**DIRECTIONS FOR THIS TASK:** Determine how many lines in the records hold the word "alvo". Return the number alone.

**EXERCISE DATA:**
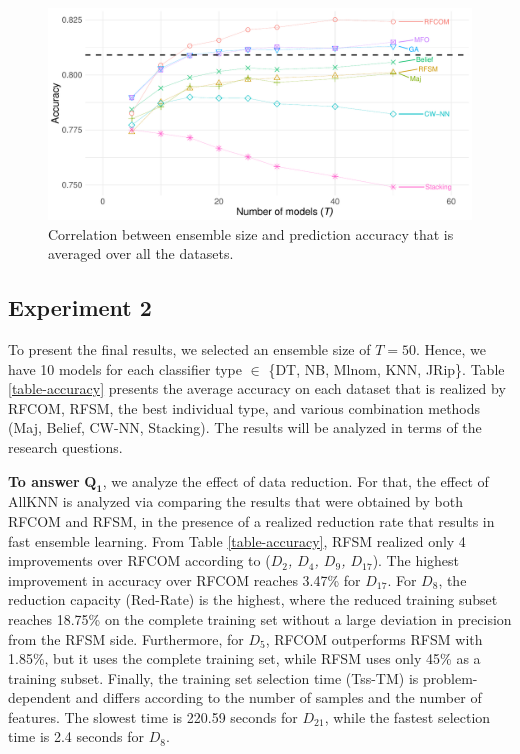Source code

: \begin{figure}[!ht]
\centering
\includegraphics[width=.9\textwidth]{4_Taxonomy/figures/fig-Ens-plot.pdf}
\caption{Correlation between ensemble size and prediction accuracy that is averaged over all the datasets.}
\label{Ens-plot}
\end{figure}




\subsection{Experiment 2} \label{comb.SI}
To present the final results, we selected an ensemble size of $T=50$. Hence, we have 10 models for each classifier type $\in$ \{DT, NB, Mlnom, KNN, JRip\}. Table  \ref{table-accuracy} presents the average accuracy on each dataset that is realized by RFCOM, RFSM, the best individual type, and various combination methods (Maj, Belief, CW-NN, Stacking). The results will be analyzed in terms of the research questions.  

\textbf{To answer} $\pmb{Q_1}$, we analyze the effect of data reduction. For that, the effect of AllKNN \cite{tomek1976} is analyzed via comparing the results that were obtained by both RFCOM and RFSM, in the presence of a realized reduction rate that results in fast ensemble learning. From Table \ref{table-accuracy}, RFSM realized only 4 improvements over RFCOM according to (\textit{$D_2$, $D_4$, $D_9$, $D_{17}$}). The highest improvement in accuracy over RFCOM reaches 3.47\% for \textit{$D_{17}$}. For \textit{$D_8$}, the reduction capacity (Red-Rate) is the highest, where the reduced training subset reaches 18.75\% on the complete training set without a large deviation in precision from the RFSM side. Furthermore, for \textit{$D_5$}, RFCOM outperforms RFSM with 1.85\%, but it uses the complete training set, while RFSM uses only 45\% as a training subset. Finally, the training set selection time (Tss-TM) is problem-dependent and differs according to the number of samples and the number of features. The slowest time is 220.59 seconds for \textit{$D_{21}$}, while the fastest selection time is 2.4 seconds for \textit{$D_8$}.


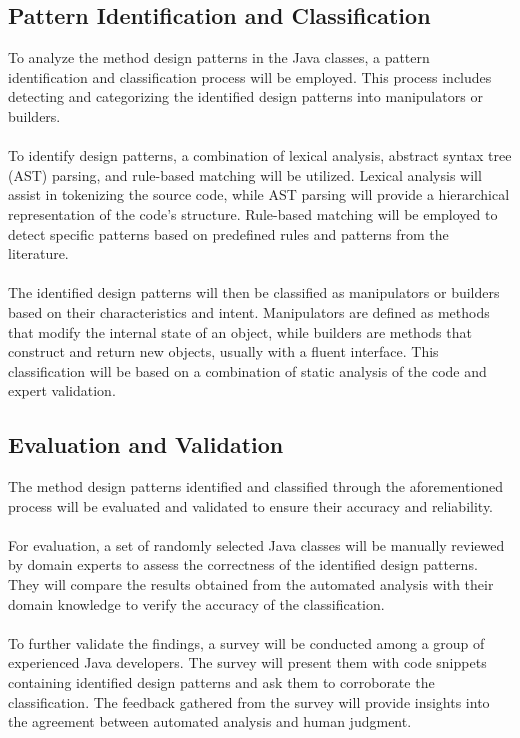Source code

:\documentclass[draft]{article}
\begin{document}
\subsection{Pattern Identification and Classification}
To analyze the method design patterns in the Java classes, a pattern identification and classification process will be employed. This process includes detecting and categorizing the identified design patterns into manipulators or builders.\\
~\\
To identify design patterns, a combination of lexical analysis, abstract syntax tree (AST) parsing, and rule-based matching will be utilized. Lexical analysis will assist in tokenizing the source code, while AST parsing will provide a hierarchical representation of the code's structure. Rule-based matching will be employed to detect specific patterns based on predefined rules and patterns from the literature.\\
~\\
The identified design patterns will then be classified as manipulators or builders based on their characteristics and intent. Manipulators are defined as methods that modify the internal state of an object, while builders are methods that construct and return new objects, usually with a fluent interface. This classification will be based on a combination of static analysis of the code and expert validation.
\subsection{Evaluation and Validation}
The method design patterns identified and classified through the aforementioned process will be evaluated and validated to ensure their accuracy and reliability.\\
~\\
For evaluation, a set of randomly selected Java classes will be manually reviewed by domain experts to assess the correctness of the identified design patterns. They will compare the results obtained from the automated analysis with their domain knowledge to verify the accuracy of the classification.\\
~\\
To further validate the findings, a survey will be conducted among a group of experienced Java developers. The survey will present them with code snippets containing identified design patterns and ask them to corroborate the classification. The feedback gathered from the survey will provide insights into the agreement between automated analysis and human judgment.
\end{document}
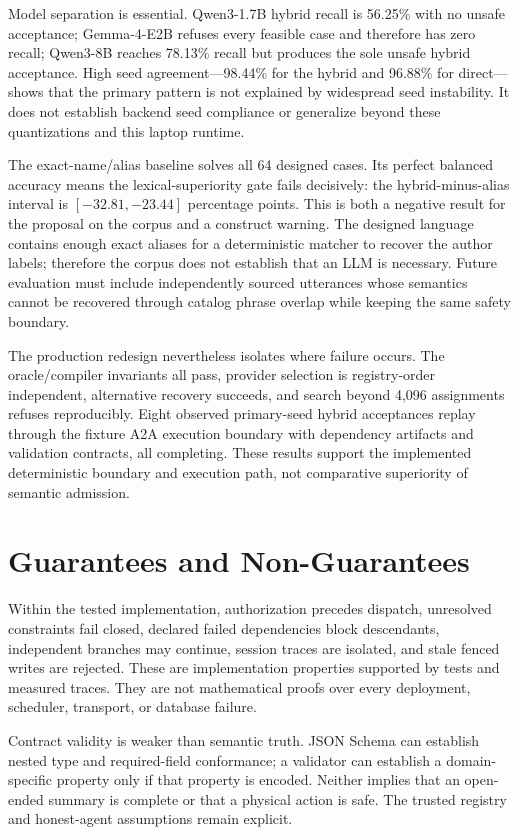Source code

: Model separation is essential. Qwen3-1.7B hybrid recall is 56.25\% with no unsafe acceptance; Gemma-4-E2B refuses every feasible case and therefore has zero recall; Qwen3-8B reaches 78.13\% recall but produces the sole unsafe hybrid acceptance. High seed agreement---98.44\% for the hybrid and 96.88\% for direct---shows that the primary pattern is not explained by widespread seed instability. It does not establish backend seed compliance or generalize beyond these quantizations and this laptop runtime.

The exact-name/alias baseline solves all 64 designed cases. Its perfect balanced accuracy means the lexical-superiority gate fails decisively: the hybrid-minus-alias interval is $[-32.81,-23.44]$ percentage points. This is both a negative result for the proposal on the corpus and a construct warning. The designed language contains enough exact aliases for a deterministic matcher to recover the author labels; therefore the corpus does not establish that an LLM is necessary. Future evaluation must include independently sourced utterances whose semantics cannot be recovered through catalog phrase overlap while keeping the same safety boundary.

The production redesign nevertheless isolates where failure occurs. The oracle/compiler invariants all pass, provider selection is registry-order independent, alternative recovery succeeds, and search beyond 4,096 assignments refuses reproducibly. Eight observed primary-seed hybrid acceptances replay through the fixture A2A execution boundary with dependency artifacts and validation contracts, all completing. These results support the implemented deterministic boundary and execution path, not comparative superiority of semantic admission.

\section{Guarantees and Non-Guarantees}

Within the tested implementation, authorization precedes dispatch, unresolved constraints fail closed, declared failed dependencies block descendants, independent branches may continue, session traces are isolated, and stale fenced writes are rejected. These are implementation properties supported by tests and measured traces. They are not mathematical proofs over every deployment, scheduler, transport, or database failure.

Contract validity is weaker than semantic truth. JSON Schema can establish nested type and required-field conformance; a validator can establish a domain-specific property only if that property is encoded. Neither implies that an open-ended summary is complete or that a physical action is safe. The trusted registry and honest-agent assumptions remain explicit.

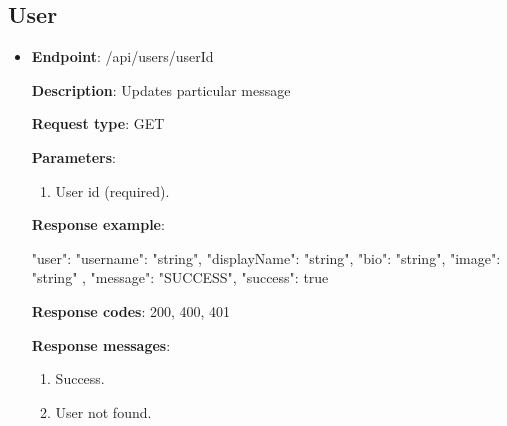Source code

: \subsection{User}\label{subsec:user}
\begin{itemize}
    \item \textbf{Endpoint}: /api/users/{userId}

    \textbf{Description}: Updates particular message

    \textbf{Request type}: GET

    \textbf{Parameters}:

    \begin{enumerate}
        \item User id (required).
    \end{enumerate}

    \textbf{Response example}:

    \begin{spverbatim}
    {
        "user": {
        "username": "string",
        "displayName": "string",
        "bio": "string",
        "image": "string"
    },
        "message": "SUCCESS",
        "success": true
    }
    \end{spverbatim}

    \textbf{Response codes}: 200, 400, 401

    \textbf{Response messages}:
    \begin{enumerate}
        \item Success.
        \item User not found.
    \end{enumerate}
\end{itemize}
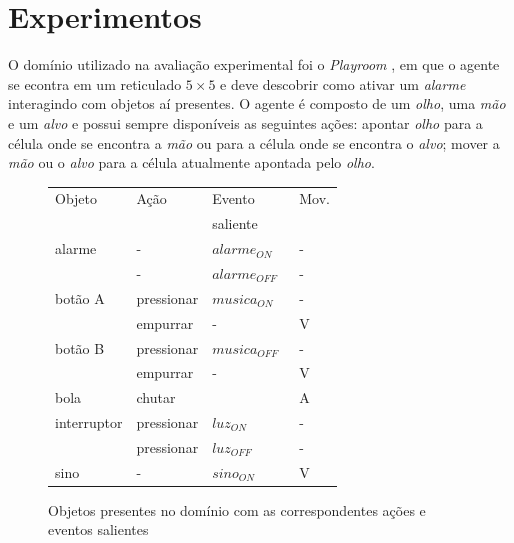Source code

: \documentclass[kdmile,a4paper]{kdmile} %
\newcommand{\tmon}{$alarme_{ON}$}
\newcommand{\tmoff}{$alarme_{OFF}$}
\newcommand{\muon}{$musica_{ON}$}
\newcommand{\muoff}{$musica_{OFF}$}
\newcommand{\lion}{$luz_{ON}$}
\newcommand{\lioff}{$luz_{OFF}$}
\newcommand{\beon}{$sino_{ON}$}
\newcommand{\tr}[1]{\textcolor{MidnightBlue}{\textbf{#1}}}
\newcommand{\grifar}[1]{\dotuline{#1}}
\begin{document}










\section{Experimentos}
O domínio utilizado na avaliação experimental foi o \emph{Playroom}
\cite{imrl2004}, em que o agente se econtra em um reticulado
$5\times5$ e deve descobrir como ativar um \emph{alarme} interagindo
com objetos aí presentes.
O agente é composto de um \emph{olho}, uma \emph{mão} e um \emph{alvo}
e possui sempre disponíveis as seguintes ações: apontar \emph{olho}
para a célula onde se encontra a \emph{mão} ou para a célula onde se
encontra o \emph{alvo}; mover a \emph{mão} ou o \emph{alvo} para a
célula atualmente apontada pelo \emph{olho}.
\begin{figure}
  \small
  \begin{center}
\begin{tabular}{llll}
\hline
Objeto & Ação & Evento & Mov. \\
 &  & saliente &  \\
\hline
alarme & - & \tmon\ & - \\
 & - & \tmoff\ & - \\
botão A & pressionar & \muon\ & - \\
 & empurrar & - & V \\
botão B & pressionar & \muoff\ & - \\
 & empurrar & - & V \\
bola & chutar &  & A \\
interruptor & pressionar & \lion & - \\
 & pressionar & \lioff & - \\
sino & - & \beon\ & V \\
\hline
\end{tabular}
  \end{center}
  \tiny
  \caption{Objetos presentes no domínio com as correspondentes ações e eventos salientes}
  \label{fig:obj}
\end{figure}
\end{document}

**ANSWER FOR THE TASK:** 2